-------- Dataset entries

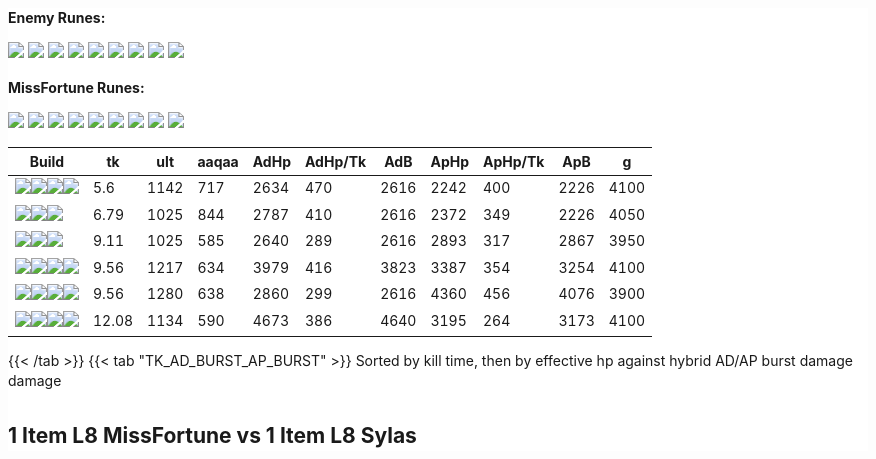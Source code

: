 

**Enemy Runes:**





![](/Styles/Inspiration/FirstStrike/FirstStrike.png)
![](/Styles/Inspiration/MagicalFootwear/MagicalFootwear.png)
![](/Styles/Inspiration/BiscuitDelivery/BiscuitDelivery.png)
![](/Styles/Inspiration/CosmicInsight/CosmicInsight.png)
![](/Styles/Resolve/SecondWind/SecondWind.png)
![](/Styles/Sorcery/Unflinching/Unflinching.png)
![](/StatMods/StatModsAdaptiveForceIcon.png)
![](/StatMods/StatModsAdaptiveForceIcon.png)
![](/StatMods/StatModsMagicResIcon.MagicResist_Fix.png)



**MissFortune Runes:**


![](/Styles/Precision/PressTheAttack/PressTheAttack.png)
![](/Styles/Precision/Overheal.png)
![](/Styles/Precision/LegendBloodline/LegendBloodline.png)
![](/Styles/Precision/CoupDeGrace/CoupDeGrace.png)
![](/Styles/Sorcery/AbsoluteFocus/AbsoluteFocus.png)
![](/Styles/Sorcery/GatheringStorm/GatheringStorm.png)
![](/StatMods/StatModsAdaptiveForceIcon.png)
![](/StatMods/StatModsAdaptiveForceIcon.png)
![](/StatMods/StatModsArmorIcon.png)





 Build |tk|ult|aaqaa|AdHp|AdHp/Tk|AdB|ApHp|ApHp/Tk|ApB|g
-|-|-|-|-|-|-|-|-|-|-
![](/item/6672.png)![](/item/1001.png)![](/item/1055.png)![](/item/1036.png)|5.6|1142|717|2634|470|2616|2242|400|2226|4100
![](/item/3153.png)![](/item/1001.png)![](/item/1055.png)|6.79|1025|844|2787|410|2616|2372|349|2226|4050
![](/item/3091.png)![](/item/1001.png)![](/item/1055.png)|9.11|1025|585|2640|289|2616|2893|317|2867|3950
![](/item/6673.png)![](/item/1001.png)![](/item/1055.png)![](/item/1036.png)|9.56|1217|634|3979|416|3823|3387|354|3254|4100
![](/item/3156.png)![](/item/1001.png)![](/item/1055.png)![](/item/1036.png)|9.56|1280|638|2860|299|2616|4360|456|4076|3900
![](/item/3026.png)![](/item/1001.png)![](/item/1055.png)![](/item/1036.png)|12.08|1134|590|4673|386|4640|3195|264|3173|4100
{{< /tab >}}
{{< tab "TK_AD_BURST_AP_BURST" >}}
Sorted by kill time, then by effective hp against hybrid AD/AP burst damage damage
## 1 Item L8 MissFortune vs 1 Item L8 Sylas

----------------

Your answer must be the records exactly as they stand, with no pictures in it.

▸ **Exercise answer**:
Source code

: 

**Enemy Runes:**





![](/Styles/Inspiration/FirstStrike/FirstStrike.png)
![](/Styles/Inspiration/MagicalFootwear/MagicalFootwear.png)
![](/Styles/Inspiration/BiscuitDelivery/BiscuitDelivery.png)
![](/Styles/Inspiration/CosmicInsight/CosmicInsight.png)
![](/Styles/Resolve/SecondWind/SecondWind.png)
![](/Styles/Sorcery/Unflinching/Unflinching.png)
![](/StatMods/StatModsAdaptiveForceIcon.png)
![](/StatMods/StatModsAdaptiveForceIcon.png)
![](/StatMods/StatModsMagicResIcon.MagicResist_Fix.png)



**MissFortune Runes:**


![](/Styles/Precision/PressTheAttack/PressTheAttack.png)
![](/Styles/Precision/Overheal.png)
![](/Styles/Precision/LegendBloodline/LegendBloodline.png)
![](/Styles/Precision/CoupDeGrace/CoupDeGrace.png)
![](/Styles/Sorcery/AbsoluteFocus/AbsoluteFocus.png)
![](/Styles/Sorcery/GatheringStorm/GatheringStorm.png)
![](/StatMods/StatModsAdaptiveForceIcon.png)
![](/StatMods/StatModsAdaptiveForceIcon.png)
![](/StatMods/StatModsArmorIcon.png)





 Build |tk|ult|aaqaa|AdHp|AdHp/Tk|AdB|ApHp|ApHp/Tk|ApB|g
-|-|-|-|-|-|-|-|-|-|-
![](/item/6672.png)![](/item/1001.png)![](/item/1055.png)![](/item/1036.png)|5.6|1142|717|2634|470|2616|2242|400|2226|4100
![](/item/3153.png)![](/item/1001.png)![](/item/1055.png)|6.79|1025|844|2787|410|2616|2372|349|2226|4050
![](/item/3091.png)![](/item/1001.png)![](/item/1055.png)|9.11|1025|585|2640|289|2616|2893|317|2867|3950
![](/item/6673.png)![](/item/1001.png)![](/item/1055.png)![](/item/1036.png)|9.56|1217|634|3979|416|3823|3387|354|3254|4100
![](/item/3156.png)![](/item/1001.png)![](/item/1055.png)![](/item/1036.png)|9.56|1280|638|2860|299|2616|4360|456|4076|3900
![](/item/3026.png)![](/item/1001.png)![](/item/1055.png)![](/item/1036.png)|12.08|1134|590|4673|386|4640|3195|264|3173|4100
{{< /tab >}}
{{< tab "TK_AD_BURST_AP_BURST" >}}
Sorted by kill time, then by effective hp against hybrid AD/AP burst damage damage
## 1 Item L8 MissFortune vs 1 Item L8 Sylas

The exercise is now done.